Along with the course calendar, registered students will find online quizzes, a gradebook, communications tools, and other useful features in Canvas. For more information about the course environment, see the "Course Management System" section of the course Orientation.

Although the class never meets face to face, you will find that there are plenty of opportunities to interact with instructors and fellow students in Canvas. One of the most interesting aspects of the class is that students tend to have a lot of professional experience to share. See the "Communication" section of the course Orientation to review all the ways in which you can get, and stay, in touch. Whether you have a question or a comment, you can expect to receive a reply from instructors or fellow students within 24 hours -- often sooner.

What is expected of you?

Most students report that they devote eight to twelve hours per week working on course activities and assignments. Your workload may be more or less, depending on your prior experience with computing and the web in general, and with GIS in particular.

My colleagues and I have worked hard to make this the most effective and convenient educational experience possible. Online learning may be a novel learning experience to you, but in one sense it is no different than a traditional college class: how much and how well you learn is ultimately up to you.
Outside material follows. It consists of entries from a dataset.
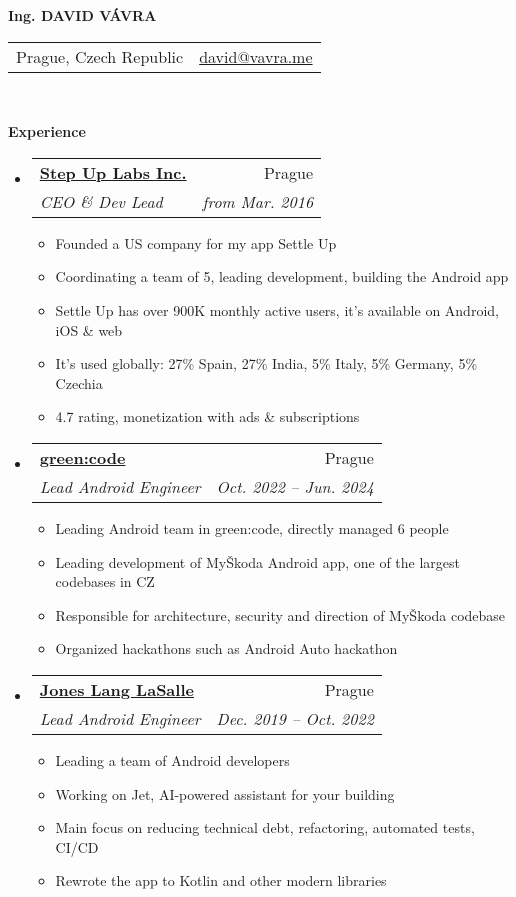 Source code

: \documentclass[letterpaper,11pt]{article}
\makeatletter
\newcommand{\resitem}[1]{\item #1 \vspace{-2pt}}
\newcommand{\resheading}[1]{{\large \colorbox{mygrey}{\begin{minipage}{\textwidth}{\textbf{#1 \vphantom{p\^{E}}}}\end{minipage}}}}
\newcommand{\ressubheading}[4]{
\begin{tabular*}{6.5in}{l@{\extracolsep{\fill}}r}
		\textbf{#1} & #2 \\
		\textit{#3} & \textit{#4} \\
\end{tabular*}\vspace{-6pt}}
\makeatother
\begin{document}
\newcommand{\myheader}{
\begin{center}
\textbf{\Huge Ing. DAVID VÁVRA}
\end{center} 
\begin{tabular*}{7in}{l@{\extracolsep{\fill}}r}
	Prague, Czech Republic &  \href{mailto:david@vavra.me}{david@vavra.me} \\
	\end{tabular*}
\\
\vspace{0.1in}}

\myheader



\resheading{Experience}
	\begin{itemize}
	\item 
			\ressubheading{\href{https://stepuplabs.io}{Step Up Labs Inc.}}{Prague}{CEO \& Dev Lead}{from Mar. 2016}
				{ \footnotesize
				\begin{itemize}
					\resitem{Founded a US company for my app Settle Up}
					\resitem{Coordinating a team of 5, leading development, building the Android app}
					\resitem{Settle Up has over 900K monthly active users, it's available on Android, iOS \& web}
					\resitem{It's used globally: 27\% Spain, 27\% India, 5\% Italy, 5\% Germany, 5\% Czechia}
					\resitem{4.7 rating, monetization with ads \& subscriptions}
				\end{itemize}
				}	    
	\item 
			\ressubheading{\href{https://www.greencode.cz/}{green:code}}{Prague}{Lead Android Engineer}{Oct. 2022 -- Jun. 2024}
				{ \footnotesize
				\begin{itemize}
					\resitem{Leading Android team in green:code, directly managed 6 people}
					\resitem{Leading development of MyŠkoda Android app, one of the largest codebases in CZ}
					\resitem{Responsible for architecture, security and direction of MyŠkoda codebase}
					\resitem{Organized hackathons such as Android Auto hackathon}
				\end{itemize}
				}	                
	\item 
			\ressubheading{\href{https://www.us.jll.com/}{Jones Lang LaSalle}}{Prague}{Lead Android Engineer}{Dec. 2019 -- Oct. 2022}
				{ \footnotesize
				\begin{itemize}
					\resitem{Leading a team of Android developers}
					\resitem{Working on Jet, AI-powered assistant for your building}
					\resitem{Main focus on reducing technical debt, refactoring, automated tests, CI/CD}
					\resitem{Rewrote the app to Kotlin and other modern libraries}
				\end{itemize}
				}	


\end{itemize}
\end{document}
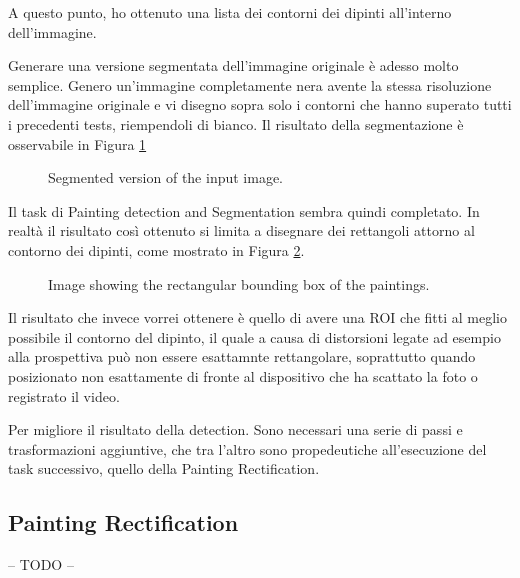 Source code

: \documentclass[10pt,twocolumn,letterpaper]{article}
\begin{document}
A questo punto, ho ottenuto una lista dei contorni dei dipinti all'interno dell'immagine.

Generare una versione segmentata dell'immagine originale è adesso molto semplice. Genero un'immagine completamente nera avente la stessa risoluzione dell'immagine originale e vi disegno sopra solo i contorni che hanno superato tutti i precedenti tests, riempendoli di bianco. Il risultato della segmentazione è osservabile in Figura \ref{fig:imageSegmented}

\begin{figure}[t]
   \begin{center}
   \fbox{\rule{0pt}{2in} \rule{0.9\linewidth}{0pt}}
   \end{center}
      \caption{Segmented version of the input image.}
   \label{fig:imageSegmented}
\end{figure}

Il task di Painting detection and Segmentation sembra quindi completato. In realtà il risultato così ottenuto si limita a disegnare dei rettangoli attorno al contorno dei dipinti, come mostrato in Figura \ref{fig:imageRectROI}.

\begin{figure}[t]
   \begin{center}
   \fbox{\rule{0pt}{2in} \rule{0.9\linewidth}{0pt}}
   \end{center}
      \caption{Image showing the rectangular bounding box of the paintings.}
   \label{fig:imageRectROI}
\end{figure}

Il risultato che invece vorrei ottenere è quello di avere una ROI che fitti al meglio possibile il contorno del dipinto, il quale a causa di distorsioni legate ad esempio alla prospettiva può non essere esattamnte rettangolare, soprattutto quando posizionato non esattamente di fronte al dispositivo che ha scattato la foto o registrato il video.

Per migliore il risultato della detection. Sono necessari una serie di passi e trasformazioni aggiuntive, che tra l'altro sono propedeutiche all'esecuzione del task successivo, quello della Painting Rectification.



\subsection{Painting Rectification}
-- TODO --
\end{document}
You will succeed if you are diligent about keeping up with the class schedule, and if you take advantage of opportunities to communicate with instructors and fellow students.

Course Objectives

The overall goals of GEOG 482 are to:

  1. promote understanding of the geographic information science and technology (GIS&T) enterprise;
  2. promote geographic information literacy - the ability to identify the kind(s) of geographic information needed for a particular task; to determine whether needed data are available; to acquire and assess the quality of the data if available, or specify the technologies and professions needed to produce new data if necessary; and
  3. promote effective distance education by providing high quality open courseware and detailed individual critiques in response to every student project assignment.
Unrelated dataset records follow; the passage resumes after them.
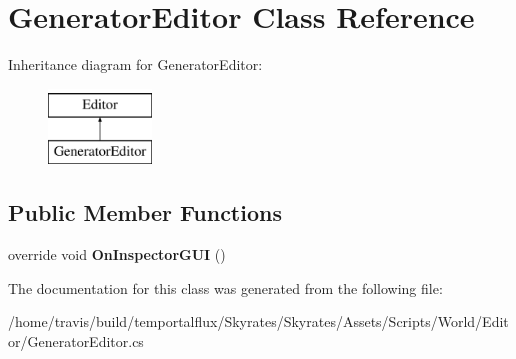 \hypertarget{class_generator_editor}{\section{Generator\-Editor Class Reference}
\label{class_generator_editor}
}
Inheritance diagram for Generator\-Editor\-:\begin{figure}[H]
\begin{center}
\leavevmode
\includegraphics[height=2.000000cm]{class_generator_editor}
\end{center}
\end{figure}
\subsection*{Public Member Functions}
\begin{DoxyCompactItemize}
\item 
\hypertarget{class_generator_editor_ae63afdf15cc675f63b723c13925e7a0d}{override void {\bfseries On\-Inspector\-G\-U\-I} ()}\label{class_generator_editor_ae63afdf15cc675f63b723c13925e7a0d}

\end{DoxyCompactItemize}


The documentation for this class was generated from the following file\-:\begin{DoxyCompactItemize}
\item 
/home/travis/build/temportalflux/\-Skyrates/\-Skyrates/\-Assets/\-Scripts/\-World/\-Editor/Generator\-Editor.\-cs\end{DoxyCompactItemize}
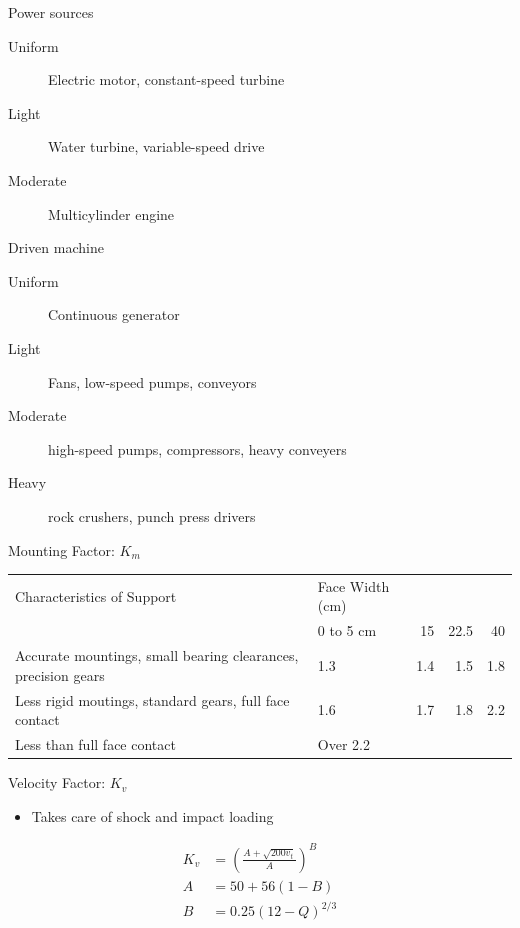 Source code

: \documentclass[a4paper,openany]{tufte-book}
\begin{document}
Power sources

\begin{description}
\item[{Uniform}] Electric motor, constant-speed turbine

\item[{Light}] Water turbine, variable-speed drive

\item[{Moderate}] Multicylinder engine
\end{description}

Driven machine

\begin{description}
\item[{Uniform}] Continuous generator

\item[{Light}] Fans, low-speed pumps, conveyors

\item[{Moderate}] high-speed pumps, compressors, heavy conveyers

\item[{Heavy}] rock crushers, punch press drivers
\end{description}

Mounting Factor: \(K_{m}\)

\begin{center}
\begin{tabular}{llrrr}
Characteristics of Support & Face Width (cm) &  &  & \\
 & 0 to 5 cm & 15 & 22.5 & 40\\
Accurate mountings, small bearing clearances, precision gears & 1.3 & 1.4 & 1.5 & 1.8\\
Less rigid moutings, standard gears, full face contact & 1.6 & 1.7 & 1.8 & 2.2\\
Less than full face contact & Over 2.2 &  &  & \\
\end{tabular}
\end{center}

Velocity Factor: \(K_{v}\)

\begin{itemize}
\item Takes care of shock and impact loading
\end{itemize}

\begin{align}
    K_{v} &= \left( \frac{A + \sqrt{200 v_{t}}}{A} \right)^{B} \\
    A &= 50 + 56(1 - B) \\
    B &= 0.25(12 - Q)^{2/3}
  \end{align}
\end{document}

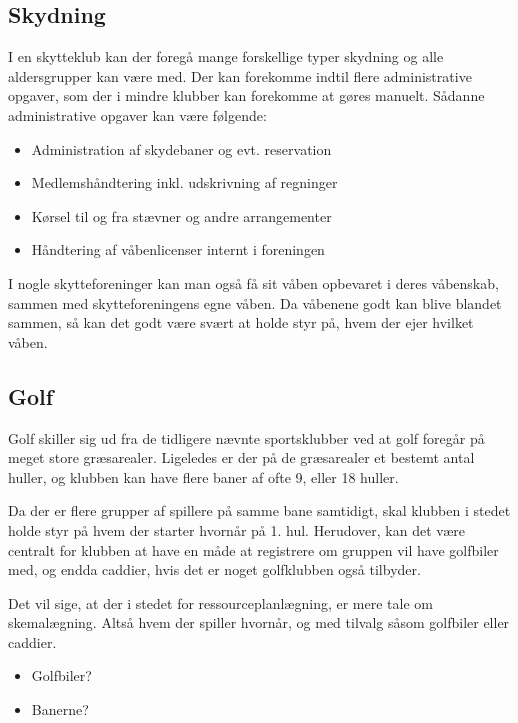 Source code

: \subsection{Skydning}
I en skytteklub kan der foregå mange forskellige typer skydning og alle aldersgrupper kan være med. Der kan forekomme indtil flere administrative opgaver, som der i mindre klubber kan forekomme at gøres manuelt. Sådanne administrative opgaver kan være følgende:
\begin{itemize}
\item Administration af skydebaner og evt. reservation
\item Medlemshåndtering inkl. udskrivning af regninger
\item Kørsel til og fra stævner og andre arrangementer
\item Håndtering af våbenlicenser internt i foreningen
\end{itemize}
I nogle skytteforeninger kan man også få sit våben opbevaret i deres våbenskab, sammen med skytteforeningens egne våben. Da våbenene godt kan blive blandet sammen, så kan det godt være svært at holde styr på, hvem der ejer hvilket våben.

\subsection{Golf}
Golf skiller sig ud fra de tidligere nævnte sportsklubber ved at golf foregår på meget store græsarealer. Ligeledes er der på de græsarealer et bestemt antal huller, og klubben kan have flere baner af ofte 9, eller 18 huller. 

Da der er flere grupper af spillere på samme bane samtidigt, skal klubben i stedet holde styr på hvem der starter hvornår på 1. hul. Herudover, kan det være centralt for klubben at have en måde at registrere om gruppen vil have golfbiler med, og endda caddier, hvis det er noget golfklubben også tilbyder.

Det vil sige, at der i stedet for ressourceplanlægning, er mere tale om skemalægning. Altså hvem der spiller hvornår, og med tilvalg såsom golfbiler eller caddier.
\begin{itemize}
\item Golfbiler?
\item Banerne?
\end{itemize}

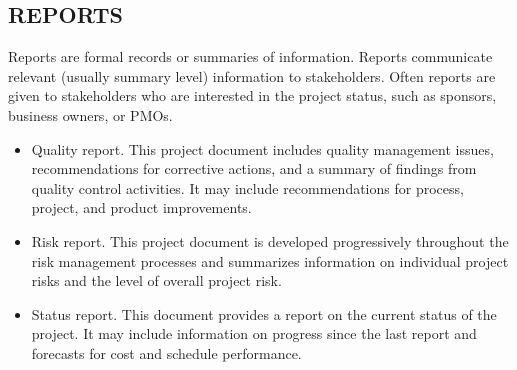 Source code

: \documentclass[11pt]{article}
\begin{document}
\subsection{REPORTS}
\label{sec:org15493c1}
Reports are formal records or summaries of information. Reports communicate relevant (usually summary level) information to stakeholders. Often reports are given to stakeholders who are interested in the project status, such as sponsors, business owners, or PMOs.
\begin{itemize}
\item Quality report. This project document includes quality management issues, recommendations for corrective actions, and a summary of findings from quality control activities. It may include recommendations for process, project, and product improvements.
\item Risk report. This project document is developed progressively throughout the risk management processes and summarizes information on individual project risks and the level of overall project risk.
\item Status report. This document provides a report on the current status of the project. It may include information on progress since the last report and forecasts for cost and schedule performance.
\end{itemize}
\end{document}
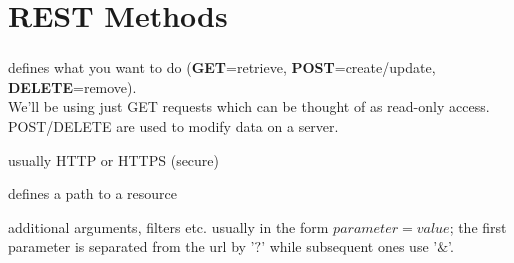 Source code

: \documentclass[a4paper,10pt,xcolor=pdftex,dvipsnames,table]{beamer}
\begin{document}
\section{REST Methods}
\begin{frame}[t]\frametitle{\insertsection{}}
\note{}
\begin{block}{}
\begin{description}{}
    \item<+->[\alert<1>{Method}] defines what you want to do (\textbf{GET}=retrieve, \textbf{POST}=create/update, \textbf{DELETE}=remove).\\
    {\scriptsize We'll be using just GET requests which can be thought of as read-only access. POST/DELETE are used to modify data on a server.}
    \item<+->[\alert<2>{Protocol}] usually HTTP or HTTPS (secure)
    \item<+->[\alert<3>{URL}] defines a path to a resource
    \item<+->[\alert<4>{Parameters}] additional arguments, filters etc. usually in the form $parameter=value$; the first parameter is separated from the url by '$?$' while subsequent ones use '$\&$'.
    \end{description}
    \end{block}
\end{frame}
\end{document}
The particular objectives of each chapter of the course text are outlined in the printable schedule below.

The objectives of the three project assignments are as follows.

Project 1: Plotting Coordinates and Map Projections

  1. Specify locations using geographic, UTM, and State Plane coordinates.
  2. Utilize geographic coordinates in both degrees-minutes-seconds and decimal degrees formats.
  3. Produce a map projection using specialized mapping software.
  4. Produce metadata describing map projection characteristics.
  5. Submit an illustrated project report that demonstrates the ability to apply geospatial concepts discussed in Chapter 2.

Project 2: Mapping Census Data

  1. Use an online mapping system to create thematic maps and legends.
  2. Interpret geographic patterns revealed in choropleth maps.
  3. Compare the effects on apparent patterns caused by different data classification schemes.
  4. Calculate map scale as a representative fraction.
  5. Submit an illustrated project report that demonstrates the ability to apply geospatial concepts discussed in Chapters 3 and 4.

Project 3: Acquiring Geographic Data

  1. Find, interpret, and report technical information that describes a particular data product, service, or mapping technology.
  2. Determine the availability of a data product or service for your area of interest.
  3. Describe how particular data products can be acquired via the World Wide Web, and show evidence that you can figure out how to acquire them.
  4. Submit an illustrated report that demonstrates the ability to compose original English text at a college level.

Required Course Materials

To participate in GEOG 482, you need access to the Internet, access to the course text, and access to Penn State's course management system, Canvas. The course text is open to anyone with Internet access. Access to Canvas (and to course instructors) requires a Penn State computing account, which registered students acquire by paying an annual technology fee. Students are asked to download and use a free software application called "Global Mapper" to open and view sample digital data. No additional materials or proprietary software or data are required for GEOG 482.

For more information about how to register for GEOG 482, see our Start Today page.

Using the Library

Just like on-campus students, as a Penn State student you have a wealth of library resources available to you!

As a user of Penn State Libraries, you can...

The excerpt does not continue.